Nevertheless, there is a developing brain drain at all levels of government with the retirement of the baby boom generations. The hope (no promises here) is that as governments work to replicate institutional knowledge and work within tight budgets they will seek to leverage IT to make each worker far more productive. There will be a major role for Schools of Public Policy, both in terms of providing new managers who can work effectively with these data, and in providing the knowledge needed to navigate this impending transformation. The short-term gains of this trend will be small but hopefully, the long-term implications will deliver new level of organizational productivity.”
Chris Weare, Ph.D., is deputy director of the Civic Engagement Initiative and Research Associate Professor within the USC Sol Price School of Public Policy. Dr. Weare employs social network analysis to study community networks. He also studies the development and impacts of e-government. Before joining SPPD, he was a research fellow at the Public Policy Institute of California. Dr. Weare holds a Ph.D. in public policy from the University of California, Berkeley.
State Mandates & Local Government Partnerships
“From a local government perspective 2013 was the year of unfunded state mandates on crucial issues such as water quality, storm drains and land use.
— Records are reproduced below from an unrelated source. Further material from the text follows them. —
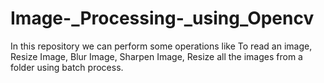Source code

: # Image-_Processing-_using_Opencv
In this repository we can perform some operations like To read an image, Resize Image, Blur Image, Sharpen Image, Resize all the images from a folder using batch process.
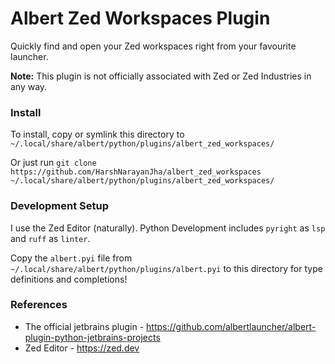 # Albert Zed Workspaces Plugin

Quickly find and open your Zed workspaces right from your favourite launcher.

**Note:** This plugin is not officially associated with Zed or Zed Industries in any way.

### Install

To install, copy or symlink this directory to `~/.local/share/albert/python/plugins/albert_zed_workspaces/`

Or just run `git clone https://github.com/HarshNarayanJha/albert_zed_workspaces ~/.local/share/albert/python/plugins/albert_zed_workspaces/`

### Development Setup

I use the Zed Editor (naturally). Python Development includes `pyright` as `lsp` and `ruff` as `linter`.

Copy the `albert.pyi` file from `~/.local/share/albert/python/plugins/albert.pyi` to this directory for type definitions and completions!

### References

- The official jetbrains plugin - https://github.com/albertlauncher/albert-plugin-python-jetbrains-projects
- Zed Editor - https://zed.dev
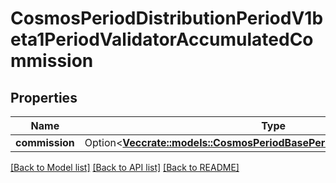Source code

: # CosmosPeriodDistributionPeriodV1beta1PeriodValidatorAccumulatedCommission

## Properties

Name | Type | Description | Notes
------------ | ------------- | ------------- | -------------
**commission** | Option<[**Vec<crate::models::CosmosPeriodBasePeriodV1beta1PeriodDecCoin>**](cosmos.base.v1beta1.DecCoin.md)> |  | [optional]

[[Back to Model list]](../README.md#documentation-for-models) [[Back to API list]](../README.md#documentation-for-api-endpoints) [[Back to README]](../README.md)


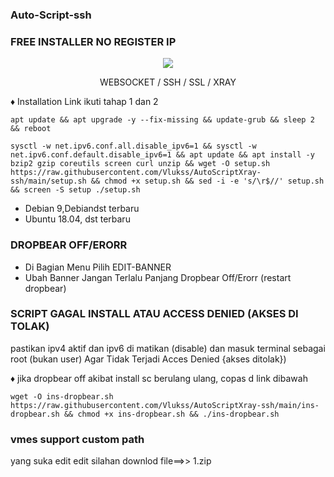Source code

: ### Auto-Script-ssh
### FREE INSTALLER NO REGISTER IP 

<p align="center">
<img src="https://user-images.githubusercontent.com/76937659/153705486-44e6c1b2-74fa-4d44-be1c-36c8fdb83331.gif"/>
</p>

<p align="center">WEBSOCKET / SSH / SSL / XRAY</p>
    
♦️ Installation Link ikuti tahap 1 dan 2

<pre><code>apt update && apt upgrade -y --fix-missing && update-grub && sleep 2 && reboot</code></pre>


<pre><code>sysctl -w net.ipv6.conf.all.disable_ipv6=1 && sysctl -w net.ipv6.conf.default.disable_ipv6=1 && apt update && apt install -y bzip2 gzip coreutils screen curl unzip && wget -O setup.sh https://raw.githubusercontent.com/Vlukss/AutoScriptXray-ssh/main/setup.sh && chmod +x setup.sh && sed -i -e 's/\r$//' setup.sh && screen -S setup ./setup.sh</code></pre>


- Debian 9,Debiandst terbaru
- Ubuntu 18.04, dst terbaru

###   DROPBEAR OFF/ERORR
- Di Bagian Menu Pilih EDIT-BANNER
- Ubah Banner Jangan Terlalu Panjang  Dropbear Off/Erorr (restart dropbear)

###   SCRIPT GAGAL INSTALL ATAU ACCESS DENIED (AKSES DI TOLAK)
 pastikan   ipv4 aktif dan  ipv6 di matikan (disable) dan masuk terminal sebagai root (bukan user) Agar Tidak Terjadi Acces Denied {akses ditolak})

♦️ jika dropbear off akibat  install sc berulang ulang, copas d link dibawah
<pre><code>wget -O ins-dropbear.sh https://raw.githubusercontent.com/Vlukss/AutoScriptXray-ssh/main/ins-dropbear.sh && chmod +x ins-dropbear.sh && ./ins-dropbear.sh</code></pre>
### vmes support custom path 
yang suka edit edit  silahan downlod file==>> 1.zip
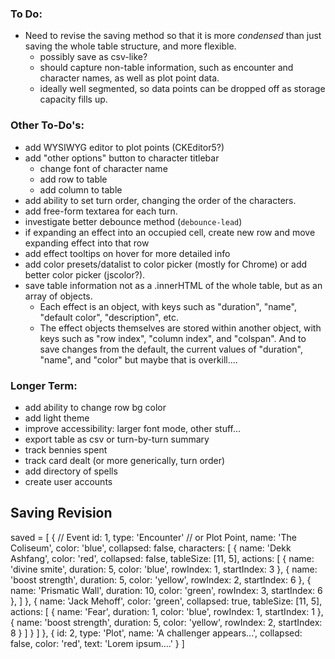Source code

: ### To Do:
- Need to revise the saving method so that it is more *condensed* than just saving the whole table structure, and more flexible.  
    - possibly save as csv-like?
    - should capture non-table information, such as encounter and character names, as well as plot point data.
    - ideally well segmented, so data points can be dropped off as storage capacity fills up.


### Other To-Do's:
- add WYSIWYG editor to plot points (CKEditor5?)
- add "other options" button to character titlebar
    - change font of character name
    - add row to table
    - add column to table
- add ability to set turn order, changing the order of the characters.
- add free-form textarea for each turn.
- investigate better debounce method (`debounce-lead`)
- if expanding an effect into an occupied cell, create new row and move expanding effect into that row
- add effect tooltips on hover for more detailed info
- add color presets/datalist to color picker (mostly for Chrome) or add better color picker (jscolor?).
- save table information not as a .innerHTML of the whole table, but as an array of objects.
    - Each effect is an object, with keys such as "duration", "name", "default color", "description", etc.
    - The effect objects themselves are stored within another object, with keys such as "row index", "column index", and "colspan".  And to save changes from the default, the current values of "duration", "name", and "color" but maybe that is overkill....

### Longer Term:
- add ability to change row bg color
- add light theme
- improve accessibility: larger font mode, other stuff...
- export table as csv or turn-by-turn summary
- track bennies spent
- track card dealt (or more generically, turn order)
- add directory of spells
- create user accounts

## Saving Revision


saved = [
    {  // Event
        id: 1,
        type: 'Encounter'  // or Plot Point,
        name: 'The Coliseum',
        color: 'blue',
        collapsed: false,
        characters: [
            {
                name: 'Dekk Ashfang',
                color: 'red',
                collapsed: false,
                tableSize: [11, 5],
                actions: [
                    {
                        name: 'divine smite',
                        duration: 5,
                        color: 'blue',
                        rowIndex: 1,
                        startIndex: 3
                    },
                    {
                        name: 'boost strength',
                        duration: 5,
                        color: 'yellow',
                        rowIndex: 2,
                        startIndex: 6
                    },
                    {
                        name: 'Prismatic Wall',
                        duration: 10,
                        color: 'green',
                        rowIndex: 3,
                        startIndex: 6
                    },
                ]
            },
            {
                name: 'Jack Mehoff',
                color: 'green',
                collapsed: true,
                tableSize: [11, 5],
                actions: [
                    {
                        name: 'Fear',
                        duration: 1,
                        color: 'blue',
                        rowIndex: 1,
                        startIndex: 1
                    },
                    {
                        name: 'boost strength',
                        duration: 5,
                        color: 'yellow',
                        rowIndex: 2,
                        startIndex: 8
                    }
                ]
            }
        ]
    },
    {
        id: 2,
        type: 'Plot',
        name: 'A challenger appears...',
        collapsed: false,
        color: 'red',
        text: 'Lorem ipsum....'
    }
]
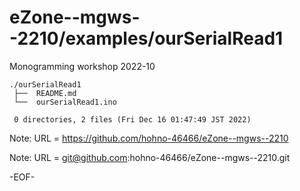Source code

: # eZone--mgws--2210/examples/ourSerialRead1

Monogramming workshop 2022-10

    ./ourSerialRead1
     ├──  README.md
     └──  ourSerialRead1.ino
     
     0 directories, 2 files (Fri Dec 16 01:47:49 JST 2022)

Note: URL = https://github.com/hohno-46466/eZone--mgws--2210

Note: URL = git@github.com:hohno-46466/eZone--mgws--2210.git

-EOF-
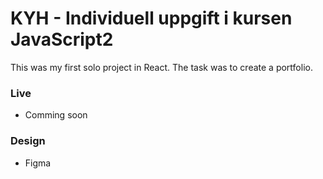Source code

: # KYH - Individuell uppgift i kursen JavaScript2

This was my first solo project in React. The task was to create a portfolio.

### Live
- Comming soon

### Design
- Figma



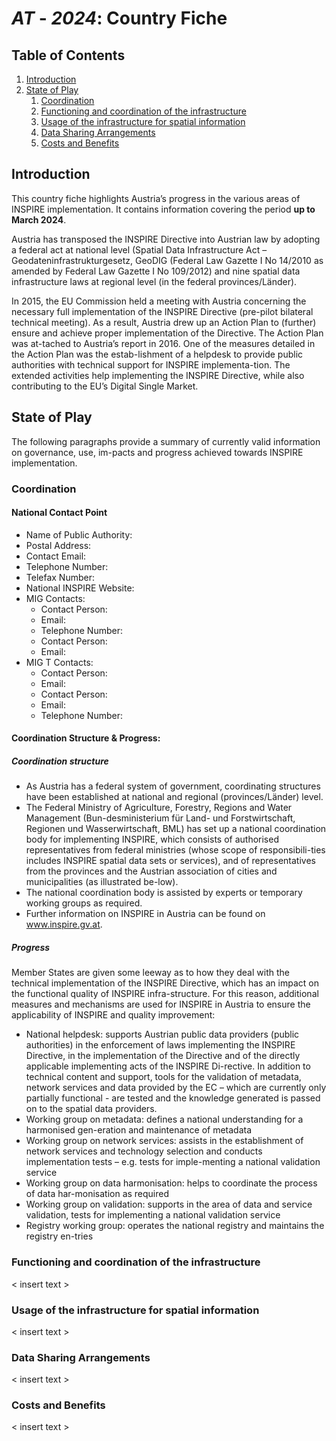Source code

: # _AT_ - _2024_: Country Fiche

## Table of Contents
1. [Introduction](#introduction)
1. [State of Play](#state_of_play)
   1. [Coordination](#Coordination)
   2. [Functioning and coordination of the infrastructure](#functioning)
   3. [Usage of the infrastructure for spatial information](#usage)
   4. [Data Sharing Arrangements](#data)
   5. [Costs and Benefits](#costs)


## Introduction

This country fiche highlights Austria’s progress in the various areas of INSPIRE implementation. It contains information covering the period **up to March 2024**.

Austria has transposed the INSPIRE Directive into Austrian law by adopting a federal act at national level (Spatial Data Infrastructure Act – Geodateninfrastrukturgesetz, GeoDIG (Federal Law Gazette I No 14/2010 as amended by Federal Law Gazette I No 109/2012) and nine spatial data infrastructure laws at regional level (in the federal provinces/Länder).

In 2015, the EU Commission held a meeting with Austria concerning the necessary full implementation of the INSPIRE Directive (pre-pilot bilateral technical meeting). As a result, Austria drew up an Action Plan to (further) ensure and achieve proper implementation of the Directive. The Action Plan was at-tached to Austria’s report in 2016. One of the measures detailed in the Action Plan was the estab-lishment of a helpdesk to provide public authorities with technical support for INSPIRE implementa-tion. The extended activities help implementing the INSPIRE Directive, while also contributing to the EU’s Digital Single Market. 


## State of Play

The following paragraphs provide a summary of currently valid information on governance, use, im-pacts and progress achieved towards INSPIRE implementation.

### Coordination

#### National Contact Point

- Name of Public Authority:
- Postal Address:
- Contact Email:
- Telephone Number:
- Telefax Number:
- National INSPIRE Website:
- MIG Contacts: 
  - Contact Person:
  - Email:
  - Telephone Number:
  - Contact Person:
  - Email:
- MIG T Contacts: 
  - Contact Person:
  - Email:
  - Contact Person:
  - Email:
  - Telephone Number:

#### Coordination Structure & Progress: 

##### Coordination structure

-	As Austria has a federal system of government, coordinating structures have been established at national and regional (provinces/Länder) level.
-	The Federal Ministry of Agriculture, Forestry, Regions and Water Management (Bun-desministerium für Land- und Forstwirtschaft, Regionen und Wasserwirtschaft, BML) has set up a national coordination body for implementing INSPIRE, which consists of authorised representatives from federal ministries (whose scope of responsibili-ties includes INSPIRE spatial data sets or services), and of representatives from the provinces and the Austrian association of cities and municipalities (as illustrated be-low).
-	The national coordination body is assisted by experts or temporary working groups as required.
-	Further information on INSPIRE in Austria can be found on  www.inspire.gv.at.
##### Progress

Member States are given some leeway as to how they deal with the technical implementation of the INSPIRE Directive, which has an impact on the functional quality of INSPIRE infra-structure. For this reason, additional measures and mechanisms are used for INSPIRE in Austria to ensure the applicability of INSPIRE and quality improvement:
-	National helpdesk: supports Austrian public data providers (public authorities) in the enforcement of laws implementing the INSPIRE Directive, in the implementation of the Directive and of the directly applicable implementing acts of the INSPIRE Di-rective. In addition to technical content and support, tools for the validation of metadata, network services and data provided by the EC – which are currently only partially functional - are tested and the knowledge generated is passed on to the spatial data providers.
-	Working group on metadata: defines a national understanding for a harmonised gen-eration and maintenance of metadata
-	Working group on network services: assists in the establishment of network services and technology selection and conducts implementation tests – e.g. tests for imple-menting a national validation service 
-	Working group on data harmonisation: helps to coordinate the process of data har-monisation as required
-	Working group on validation: supports in the area of data and service validation, tests for implementing a national validation service
-	Registry working group: operates the national registry and maintains the registry en-tries
### Functioning and coordination of the infrastructure <a name="functioning"></a>

< insert text >

### Usage of the infrastructure for spatial information <a name="usage"></a>

< insert text >

### Data Sharing Arrangements <a name="data"></a>

< insert text >

### Costs and Benefits <a name="costs"></a>

< insert text >
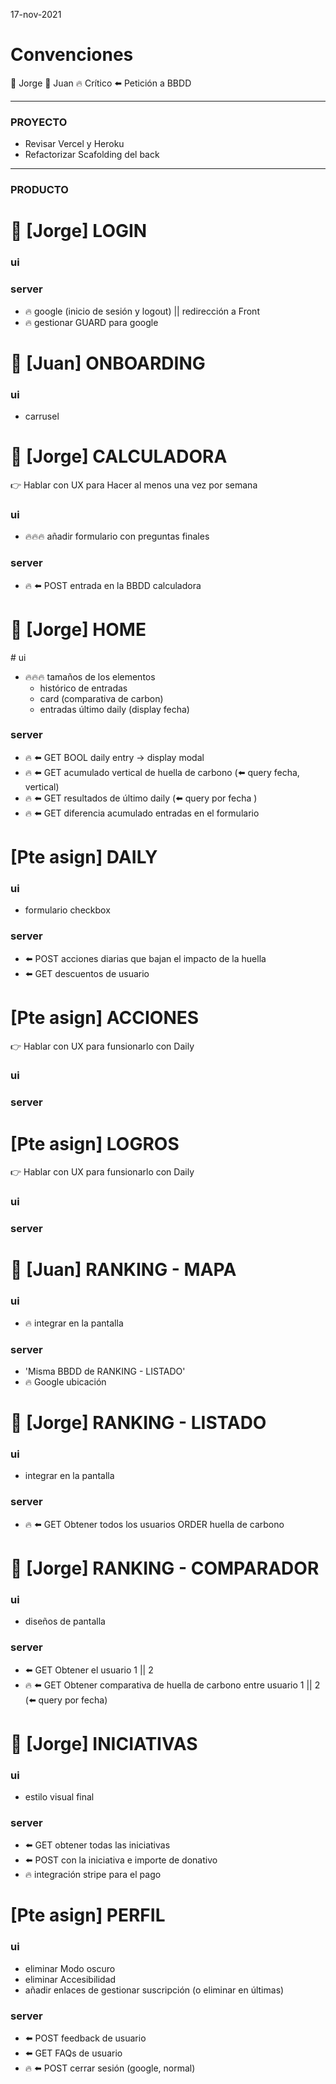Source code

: 

<!-- Comentarios -->
17-nov-2021

# Convenciones
🎃 Jorge 
👹 Juan
🔥 Crítico
⬅️ Petición a BBDD

---
### PROYECTO
- Revisar Vercel y Heroku
- Refactorizar Scafolding del back

---
### PRODUCTO

# 🎃 [Jorge] LOGIN
### ui
### server
- 🔥 google (inicio de sesión y logout) || redirección a Front
- 🔥 gestionar GUARD para google


# 👹 [Juan]  ONBOARDING
### ui
- carrusel


# 🎃 [Jorge] CALCULADORA 
👉 Hablar con UX para Hacer al menos una vez por semana
### ui
- 🔥🔥🔥 añadir formulario con preguntas finales
### server
- 🔥 ⬅️ POST entrada en la BBDD calculadora


# 🎃 [Jorge] HOME 
# ui
- 🔥🔥🔥 tamaños de los elementos
  - histórico de entradas
  - card (comparativa de carbon)
  - entradas último daily (display fecha)
### server
- 🔥 ⬅️ GET BOOL daily entry -> display modal
- 🔥 ⬅️ GET acumulado vertical de huella de carbono (⬅️ query fecha, vertical)
- 🔥 ⬅️ GET resultados de último daily (⬅️ query por fecha )
- 🔥 ⬅️ GET diferencia acumulado entradas en el formulario

# [Pte asign] DAILY
### ui
- formulario checkbox
### server
- ⬅️ POST acciones diarias que bajan el impacto de la huella
- ⬅️ GET descuentos de usuario

# [Pte asign] ACCIONES
👉 Hablar con UX para funsionarlo con Daily
### ui
### server


# [Pte asign] LOGROS
👉 Hablar con UX para funsionarlo con Daily
### ui
### server


# 👹 [Juan] RANKING -  MAPA
### ui
- 🔥 integrar en la pantalla
### server
- 'Misma BBDD de RANKING - LISTADO' 
- 🔥 Google ubicación


# 🎃 [Jorge] RANKING - LISTADO
### ui
- integrar en la pantalla
### server
- 🔥 ⬅️ GET Obtener todos los usuarios ORDER huella de carbono 


# 🎃 [Jorge] RANKING - COMPARADOR
### ui
- diseños de pantalla
### server
- ⬅️ GET Obtener el usuario 1 || 2 
- 🔥 ⬅️ GET Obtener comparativa de huella de carbono entre usuario 1 || 2 (⬅️  query por fecha)


# 🎃 [Jorge] INICIATIVAS
### ui
- estilo visual final
### server
- ⬅️ GET obtener todas las iniciativas
- ⬅️ POST con la iniciativa e importe de donativo
- 🔥 integración stripe para el pago


# [Pte asign] PERFIL
### ui
- eliminar Modo oscuro
- eliminar Accesibilidad
- añadir enlaces de gestionar suscripción (o eliminar en últimas)
### server
- ⬅️ POST feedback de usuario
- ⬅️ GET FAQs de usuario
- 🔥 ⬅️ POST cerrar sesión (google, normal)




<!-- 

CALCULATOR: 
👉 Stepper:
- vertical: https://codesandbox.io/s/swtow
- horizontal: https://codesandbox.io/s/8v7m1?file=/src/Stepper.js
- Horizonatl: https://codesandbox.io/s/chakra-stepper-hook-bx8zf

 -->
While this was extremely challenging at the individual ‘small-city’ level, these complex initiatives from above demanded and orchestrated new levels of cooperation between city councils and municipal neighbors.
For example, in order to comply with the regulations on Municipal Separate Storm Sewer Permits, my city of Rolling Hills Estates needed to develop an Enhanced Watershed Management Plan. The plan alone was going to cost us half a million dollars, so we partnered with the other agencies on the Palos Verdes Peninsula in order to comply without breaking the bank at the same time. It is this type of governance that allows small cities to survive and maintain their independence in the scheme of turbulent top-down demands. This inter-organizational cooperation at the micro level is something we can expect to see much more going forward. ”
Frank Zerunyan, J.D. Professor of the Practice of Governance and Director of Executive Education at the USC Sol Price School of Public Policy. His key areas of expertise include Local Governments, Public Private Partnerships, Civic Leadership, Land Use, Regulation and Executive Education. He teaches graduate courses on Intersectoral Leadership, Business and Public Policy, International Issues in Public Policy as well as International Laboratory. He also lectures locally and globally to build capacity and foster leadership among public executives worldwide.